TASK INPUT:
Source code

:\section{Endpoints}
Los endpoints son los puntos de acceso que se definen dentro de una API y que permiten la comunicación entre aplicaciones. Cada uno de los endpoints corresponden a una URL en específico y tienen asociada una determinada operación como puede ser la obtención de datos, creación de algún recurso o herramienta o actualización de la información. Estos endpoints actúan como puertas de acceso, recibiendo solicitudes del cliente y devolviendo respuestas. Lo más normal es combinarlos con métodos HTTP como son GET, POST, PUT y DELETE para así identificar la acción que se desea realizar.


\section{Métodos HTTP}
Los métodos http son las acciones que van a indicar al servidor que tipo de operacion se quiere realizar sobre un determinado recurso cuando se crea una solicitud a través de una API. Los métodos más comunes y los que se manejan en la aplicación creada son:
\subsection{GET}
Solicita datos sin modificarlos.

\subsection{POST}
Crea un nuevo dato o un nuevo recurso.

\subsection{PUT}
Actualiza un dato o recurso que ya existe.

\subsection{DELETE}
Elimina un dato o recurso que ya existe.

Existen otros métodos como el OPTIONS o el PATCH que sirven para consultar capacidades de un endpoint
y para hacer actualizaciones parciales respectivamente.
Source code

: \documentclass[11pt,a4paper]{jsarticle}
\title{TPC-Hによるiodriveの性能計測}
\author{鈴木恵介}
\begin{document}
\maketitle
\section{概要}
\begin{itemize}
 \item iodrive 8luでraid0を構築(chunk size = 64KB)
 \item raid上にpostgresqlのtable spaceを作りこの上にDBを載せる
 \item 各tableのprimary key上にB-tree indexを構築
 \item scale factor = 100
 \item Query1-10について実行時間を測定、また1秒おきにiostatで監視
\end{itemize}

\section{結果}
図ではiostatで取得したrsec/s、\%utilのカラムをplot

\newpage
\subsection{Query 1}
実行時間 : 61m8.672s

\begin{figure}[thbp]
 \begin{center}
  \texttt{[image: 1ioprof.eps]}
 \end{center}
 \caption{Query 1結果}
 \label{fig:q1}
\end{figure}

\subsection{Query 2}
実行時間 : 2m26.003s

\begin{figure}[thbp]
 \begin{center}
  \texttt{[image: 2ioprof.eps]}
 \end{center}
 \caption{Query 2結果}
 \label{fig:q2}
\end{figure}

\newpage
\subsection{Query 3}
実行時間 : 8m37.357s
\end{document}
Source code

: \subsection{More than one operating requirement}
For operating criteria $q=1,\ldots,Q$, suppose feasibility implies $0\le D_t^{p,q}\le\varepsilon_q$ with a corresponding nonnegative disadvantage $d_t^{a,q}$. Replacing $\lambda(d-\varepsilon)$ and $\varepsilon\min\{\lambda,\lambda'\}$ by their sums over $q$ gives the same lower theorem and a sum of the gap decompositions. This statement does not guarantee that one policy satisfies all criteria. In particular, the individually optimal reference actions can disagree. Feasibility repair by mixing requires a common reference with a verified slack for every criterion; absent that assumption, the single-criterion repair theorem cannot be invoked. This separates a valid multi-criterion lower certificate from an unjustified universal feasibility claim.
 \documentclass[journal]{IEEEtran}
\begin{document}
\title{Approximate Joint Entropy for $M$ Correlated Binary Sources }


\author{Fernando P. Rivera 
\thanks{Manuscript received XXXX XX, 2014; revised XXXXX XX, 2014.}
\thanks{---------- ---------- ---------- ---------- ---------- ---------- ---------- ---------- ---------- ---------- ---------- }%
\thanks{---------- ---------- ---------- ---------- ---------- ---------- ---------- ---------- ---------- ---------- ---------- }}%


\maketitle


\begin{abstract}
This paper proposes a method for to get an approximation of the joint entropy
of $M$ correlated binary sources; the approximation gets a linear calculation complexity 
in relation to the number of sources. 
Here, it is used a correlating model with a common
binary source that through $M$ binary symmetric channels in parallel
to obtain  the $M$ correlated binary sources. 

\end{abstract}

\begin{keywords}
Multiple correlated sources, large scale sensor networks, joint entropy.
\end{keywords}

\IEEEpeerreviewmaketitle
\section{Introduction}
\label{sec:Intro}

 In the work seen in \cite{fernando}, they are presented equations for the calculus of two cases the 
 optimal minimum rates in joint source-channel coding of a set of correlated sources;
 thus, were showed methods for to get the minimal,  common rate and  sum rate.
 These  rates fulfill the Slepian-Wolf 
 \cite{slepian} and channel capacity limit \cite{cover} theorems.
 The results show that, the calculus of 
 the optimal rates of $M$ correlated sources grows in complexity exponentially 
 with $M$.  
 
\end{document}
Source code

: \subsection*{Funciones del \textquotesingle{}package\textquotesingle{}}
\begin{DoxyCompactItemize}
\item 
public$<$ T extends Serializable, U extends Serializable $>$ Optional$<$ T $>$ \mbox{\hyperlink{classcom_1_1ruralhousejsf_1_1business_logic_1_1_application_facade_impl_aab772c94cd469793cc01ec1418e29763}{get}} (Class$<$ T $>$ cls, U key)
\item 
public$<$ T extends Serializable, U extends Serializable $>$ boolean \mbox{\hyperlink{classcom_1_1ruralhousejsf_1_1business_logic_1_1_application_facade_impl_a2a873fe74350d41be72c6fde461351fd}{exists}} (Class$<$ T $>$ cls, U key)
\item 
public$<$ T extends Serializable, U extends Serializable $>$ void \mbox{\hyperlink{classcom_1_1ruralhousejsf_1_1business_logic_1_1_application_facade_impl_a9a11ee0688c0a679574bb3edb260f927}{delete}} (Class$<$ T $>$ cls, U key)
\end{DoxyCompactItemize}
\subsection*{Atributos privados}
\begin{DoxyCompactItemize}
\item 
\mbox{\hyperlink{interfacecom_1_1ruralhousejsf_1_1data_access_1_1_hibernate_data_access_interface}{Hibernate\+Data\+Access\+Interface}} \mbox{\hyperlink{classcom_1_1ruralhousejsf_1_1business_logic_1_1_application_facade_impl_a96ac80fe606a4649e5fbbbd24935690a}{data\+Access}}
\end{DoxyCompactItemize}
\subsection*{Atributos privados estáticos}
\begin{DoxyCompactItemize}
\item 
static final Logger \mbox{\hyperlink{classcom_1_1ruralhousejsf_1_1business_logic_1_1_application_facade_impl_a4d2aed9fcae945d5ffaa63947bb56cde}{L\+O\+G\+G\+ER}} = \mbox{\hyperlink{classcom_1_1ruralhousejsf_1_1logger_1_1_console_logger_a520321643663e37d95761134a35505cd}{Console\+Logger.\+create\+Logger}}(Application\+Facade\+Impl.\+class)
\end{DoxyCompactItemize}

EXERCISE REQUIREMENTS: In full and word for word, restate the data.

ANSWER SECTION:
Source code

:\section{Endpoints}
Los endpoints son los puntos de acceso que se definen dentro de una API y que permiten la comunicación entre aplicaciones. Cada uno de los endpoints corresponden a una URL en específico y tienen asociada una determinada operación como puede ser la obtención de datos, creación de algún recurso o herramienta o actualización de la información. Estos endpoints actúan como puertas de acceso, recibiendo solicitudes del cliente y devolviendo respuestas. Lo más normal es combinarlos con métodos HTTP como son GET, POST, PUT y DELETE para así identificar la acción que se desea realizar.


\section{Métodos HTTP}
Los métodos http son las acciones que van a indicar al servidor que tipo de operacion se quiere realizar sobre un determinado recurso cuando se crea una solicitud a través de una API. Los métodos más comunes y los que se manejan en la aplicación creada son:
\subsection{GET}
Solicita datos sin modificarlos.

\subsection{POST}
Crea un nuevo dato o un nuevo recurso.

\subsection{PUT}
Actualiza un dato o recurso que ya existe.

\subsection{DELETE}
Elimina un dato o recurso que ya existe.

Existen otros métodos como el OPTIONS o el PATCH que sirven para consultar capacidades de un endpoint
y para hacer actualizaciones parciales respectivamente.
Source code

: \documentclass[11pt,a4paper]{jsarticle}
\title{TPC-Hによるiodriveの性能計測}
\author{鈴木恵介}
\begin{document}
\maketitle
\section{概要}
\begin{itemize}
 \item iodrive 8luでraid0を構築(chunk size = 64KB)
 \item raid上にpostgresqlのtable spaceを作りこの上にDBを載せる
 \item 各tableのprimary key上にB-tree indexを構築
 \item scale factor = 100
 \item Query1-10について実行時間を測定、また1秒おきにiostatで監視
\end{itemize}

\section{結果}
図ではiostatで取得したrsec/s、\%utilのカラムをplot

\newpage
\subsection{Query 1}
実行時間 : 61m8.672s

\begin{figure}[thbp]
 \begin{center}
  \texttt{[image: 1ioprof.eps]}
 \end{center}
 \caption{Query 1結果}
 \label{fig:q1}
\end{figure}

\subsection{Query 2}
実行時間 : 2m26.003s

\begin{figure}[thbp]
 \begin{center}
  \texttt{[image: 2ioprof.eps]}
 \end{center}
 \caption{Query 2結果}
 \label{fig:q2}
\end{figure}

\newpage
\subsection{Query 3}
実行時間 : 8m37.357s
\end{document}
Source code

: \subsection{More than one operating requirement}
For operating criteria $q=1,\ldots,Q$, suppose feasibility implies $0\le D_t^{p,q}\le\varepsilon_q$ with a corresponding nonnegative disadvantage $d_t^{a,q}$. Replacing $\lambda(d-\varepsilon)$ and $\varepsilon\min\{\lambda,\lambda'\}$ by their sums over $q$ gives the same lower theorem and a sum of the gap decompositions. This statement does not guarantee that one policy satisfies all criteria. In particular, the individually optimal reference actions can disagree. Feasibility repair by mixing requires a common reference with a verified slack for every criterion; absent that assumption, the single-criterion repair theorem cannot be invoked. This separates a valid multi-criterion lower certificate from an unjustified universal feasibility claim.
 \documentclass[journal]{IEEEtran}
\begin{document}
\title{Approximate Joint Entropy for $M$ Correlated Binary Sources }


\author{Fernando P. Rivera 
\thanks{Manuscript received XXXX XX, 2014; revised XXXXX XX, 2014.}
\thanks{---------- ---------- ---------- ---------- ---------- ---------- ---------- ---------- ---------- ---------- ---------- }%
\thanks{---------- ---------- ---------- ---------- ---------- ---------- ---------- ---------- ---------- ---------- ---------- }}%


\maketitle


\begin{abstract}
This paper proposes a method for to get an approximation of the joint entropy
of $M$ correlated binary sources; the approximation gets a linear calculation complexity 
in relation to the number of sources. 
Here, it is used a correlating model with a common
binary source that through $M$ binary symmetric channels in parallel
to obtain  the $M$ correlated binary sources. 

\end{abstract}

\begin{keywords}
Multiple correlated sources, large scale sensor networks, joint entropy.
\end{keywords}

\IEEEpeerreviewmaketitle
\section{Introduction}
\label{sec:Intro}

 In the work seen in \cite{fernando}, they are presented equations for the calculus of two cases the 
 optimal minimum rates in joint source-channel coding of a set of correlated sources;
 thus, were showed methods for to get the minimal,  common rate and  sum rate.
 These  rates fulfill the Slepian-Wolf 
 \cite{slepian} and channel capacity limit \cite{cover} theorems.
 The results show that, the calculus of 
 the optimal rates of $M$ correlated sources grows in complexity exponentially 
 with $M$.  
 
\end{document}
Source code

: \subsection*{Funciones del \textquotesingle{}package\textquotesingle{}}
\begin{DoxyCompactItemize}
\item 
public$<$ T extends Serializable, U extends Serializable $>$ Optional$<$ T $>$ \mbox{\hyperlink{classcom_1_1ruralhousejsf_1_1business_logic_1_1_application_facade_impl_aab772c94cd469793cc01ec1418e29763}{get}} (Class$<$ T $>$ cls, U key)
\item 
public$<$ T extends Serializable, U extends Serializable $>$ boolean \mbox{\hyperlink{classcom_1_1ruralhousejsf_1_1business_logic_1_1_application_facade_impl_a2a873fe74350d41be72c6fde461351fd}{exists}} (Class$<$ T $>$ cls, U key)
\item 
public$<$ T extends Serializable, U extends Serializable $>$ void \mbox{\hyperlink{classcom_1_1ruralhousejsf_1_1business_logic_1_1_application_facade_impl_a9a11ee0688c0a679574bb3edb260f927}{delete}} (Class$<$ T $>$ cls, U key)
\end{DoxyCompactItemize}
\subsection*{Atributos privados}
\begin{DoxyCompactItemize}
\item 
\mbox{\hyperlink{interfacecom_1_1ruralhousejsf_1_1data_access_1_1_hibernate_data_access_interface}{Hibernate\+Data\+Access\+Interface}} \mbox{\hyperlink{classcom_1_1ruralhousejsf_1_1business_logic_1_1_application_facade_impl_a96ac80fe606a4649e5fbbbd24935690a}{data\+Access}}
\end{DoxyCompactItemize}
\subsection*{Atributos privados estáticos}
\begin{DoxyCompactItemize}
\item 
static final Logger \mbox{\hyperlink{classcom_1_1ruralhousejsf_1_1business_logic_1_1_application_facade_impl_a4d2aed9fcae945d5ffaa63947bb56cde}{L\+O\+G\+G\+ER}} = \mbox{\hyperlink{classcom_1_1ruralhousejsf_1_1logger_1_1_console_logger_a520321643663e37d95761134a35505cd}{Console\+Logger.\+create\+Logger}}(Application\+Facade\+Impl.\+class)
\end{DoxyCompactItemize}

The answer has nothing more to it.